A Large Number of Proposals from a Diverse Investigator Population Has Been Processed

Since its inception in 2011, the UCLA CTSI Core Voucher program has processed a total of 1545 proposals. Following an initial surge at the start of the program, the number of proposals has been relatively steady (Fig. 1(a)). The slight falloff in submissions in the last two years coincided with having only one RFA cycle per year whereas in previous years, there were multiple cycles. The relative proportion of proposals received from each campus has also been stable over time and approximates the size of the investigator pools at each location.

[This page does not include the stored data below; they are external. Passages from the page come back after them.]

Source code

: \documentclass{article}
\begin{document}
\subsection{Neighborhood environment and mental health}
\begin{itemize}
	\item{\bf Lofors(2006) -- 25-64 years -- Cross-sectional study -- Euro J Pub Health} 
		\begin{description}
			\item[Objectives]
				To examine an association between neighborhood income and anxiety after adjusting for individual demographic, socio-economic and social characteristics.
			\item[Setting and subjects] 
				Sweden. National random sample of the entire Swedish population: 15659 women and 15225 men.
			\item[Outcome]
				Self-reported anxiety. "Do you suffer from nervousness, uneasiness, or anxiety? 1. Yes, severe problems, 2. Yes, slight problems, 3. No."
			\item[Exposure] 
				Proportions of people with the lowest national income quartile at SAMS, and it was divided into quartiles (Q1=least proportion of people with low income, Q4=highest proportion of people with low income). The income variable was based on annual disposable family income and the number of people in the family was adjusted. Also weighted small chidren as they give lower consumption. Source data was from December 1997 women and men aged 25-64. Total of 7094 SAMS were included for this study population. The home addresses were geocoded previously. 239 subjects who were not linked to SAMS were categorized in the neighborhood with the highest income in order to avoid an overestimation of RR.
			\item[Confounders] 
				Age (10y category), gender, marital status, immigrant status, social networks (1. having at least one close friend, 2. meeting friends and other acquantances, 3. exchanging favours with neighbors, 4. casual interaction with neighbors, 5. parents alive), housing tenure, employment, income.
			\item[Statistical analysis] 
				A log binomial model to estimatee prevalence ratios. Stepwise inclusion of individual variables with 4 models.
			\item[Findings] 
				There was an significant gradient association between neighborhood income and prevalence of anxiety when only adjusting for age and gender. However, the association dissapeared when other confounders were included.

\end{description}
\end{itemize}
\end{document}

Fig. 1. Proposal distribution and diversity over time. (a) After an initial surge at the start of the program, the number of applications from each UCLA CTSI campus has been stable over time and approximates the size of the respective investigator pools. Data represent campus-specific and intercampus requests for applications (RFAs). (b) Over the last three intercampus RFAs, the proportion of new principal investigators (PI) per cycle has remained relatively stable, and equally split between young and senior investigators. (c) At the Westwood campus, a heterogeneous mix of basic science and clinical investigators has also remained relatively stable across RFAs. Data represent Westwood-specific and intercampus RFAs.

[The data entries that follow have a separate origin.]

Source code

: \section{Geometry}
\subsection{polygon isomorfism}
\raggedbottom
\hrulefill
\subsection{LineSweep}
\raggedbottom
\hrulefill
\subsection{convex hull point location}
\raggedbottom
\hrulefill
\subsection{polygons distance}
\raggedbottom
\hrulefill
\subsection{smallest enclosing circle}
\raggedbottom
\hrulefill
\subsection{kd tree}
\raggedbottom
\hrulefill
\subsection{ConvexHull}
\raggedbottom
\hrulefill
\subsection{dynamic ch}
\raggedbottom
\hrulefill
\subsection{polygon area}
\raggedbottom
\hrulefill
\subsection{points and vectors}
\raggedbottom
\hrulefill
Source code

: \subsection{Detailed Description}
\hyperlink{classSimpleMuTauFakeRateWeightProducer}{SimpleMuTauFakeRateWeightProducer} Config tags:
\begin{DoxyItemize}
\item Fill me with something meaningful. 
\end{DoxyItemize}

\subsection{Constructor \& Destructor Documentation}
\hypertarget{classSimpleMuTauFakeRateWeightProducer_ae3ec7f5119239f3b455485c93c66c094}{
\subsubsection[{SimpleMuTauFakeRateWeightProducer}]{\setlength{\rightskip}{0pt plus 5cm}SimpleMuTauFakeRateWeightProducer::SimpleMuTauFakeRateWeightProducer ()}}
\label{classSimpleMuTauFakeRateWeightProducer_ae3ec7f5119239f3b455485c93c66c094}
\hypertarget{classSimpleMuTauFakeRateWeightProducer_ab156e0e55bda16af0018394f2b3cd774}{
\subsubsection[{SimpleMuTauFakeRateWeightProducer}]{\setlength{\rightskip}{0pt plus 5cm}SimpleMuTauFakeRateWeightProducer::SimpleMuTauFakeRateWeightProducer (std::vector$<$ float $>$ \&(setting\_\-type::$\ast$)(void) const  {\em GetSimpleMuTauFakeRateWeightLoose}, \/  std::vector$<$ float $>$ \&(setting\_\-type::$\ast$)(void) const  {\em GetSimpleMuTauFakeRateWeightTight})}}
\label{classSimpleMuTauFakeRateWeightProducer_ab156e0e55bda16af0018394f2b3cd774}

Since 2012, when a uniform, online application and review process was implemented across the campuses, a total of 774 individual faculty submitted proposals to the Core Voucher program: Cedars-Sinai, 168; Charles R. Drew, 15; LA BioMed, 41; Westwood, 550. Across the 13 RFA cycles since 2012, 28% of proposals were submitted by young investigators (Cedars-Sinai faculty at the Assistant Professor or equivalent level, and at the other campuses, faculty who are within five years of faculty appointment). Interestingly, the proportion of applications from faculty who had not previously applied has remained relatively stable over the last three intercampus RFAs, ranging from 33% to 41% (Fig. 1(b)). These new investigators were equally split between young and senior investigators. A total of 403 awards were made over this period, 187 to young investigators and 216 to senior investigators. Average success rates for young and senior investigators across the intercampus RFAs from 2013 to 2017 were 35% and 26%, respectively.

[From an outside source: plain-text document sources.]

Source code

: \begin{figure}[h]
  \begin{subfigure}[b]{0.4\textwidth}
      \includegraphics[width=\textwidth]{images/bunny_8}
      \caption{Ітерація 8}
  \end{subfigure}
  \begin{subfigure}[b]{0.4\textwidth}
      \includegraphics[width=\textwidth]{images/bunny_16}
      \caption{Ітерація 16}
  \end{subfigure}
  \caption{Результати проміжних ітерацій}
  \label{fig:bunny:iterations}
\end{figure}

Fig. 2. Scoring distribution between intercampus and on-demand requests for applications (RFAs). When normalized, analysis of scoring distribution between intercampus and on-demand RFAs revealed a normal distribution for intercampus RFAs, whereas on-demand RFAs showed more skewing toward higher scores.

At the Westwood campus, clinical and nonclinical departments and schools are well defined. A retrospective analysis of proposals by department/school revealed a relatively stable but heterogeneous mix of basic science and clinical investigators where the proportion of clinical to basic science proposals ranged between 2:1 and 3:1 (Fig. 1(c)). Basic science departments within the School of Medicine constituted the majority of nonclinical departments, followed by departments within the College of Letters and Sciences.

Both Batch and On-Demand RFA Workflows Were Investigated

Our intercampus RFA is structured as a sequential batch process whereby review does not start until all proposals are received. While all efforts are made to efficiently process proposals, there still can be up to a 10-week interval from when a proposal is submitted to when reviews and scores are returned to the investigator. In response to feedback from the UCLA CTSI External Advisory Board and recognition that neither inspiration nor the pace of biomedical research conforms to time schedules, an on-demand process was piloted on the Westwood campus in 2014 and 2015 that would provide more immediate feedback.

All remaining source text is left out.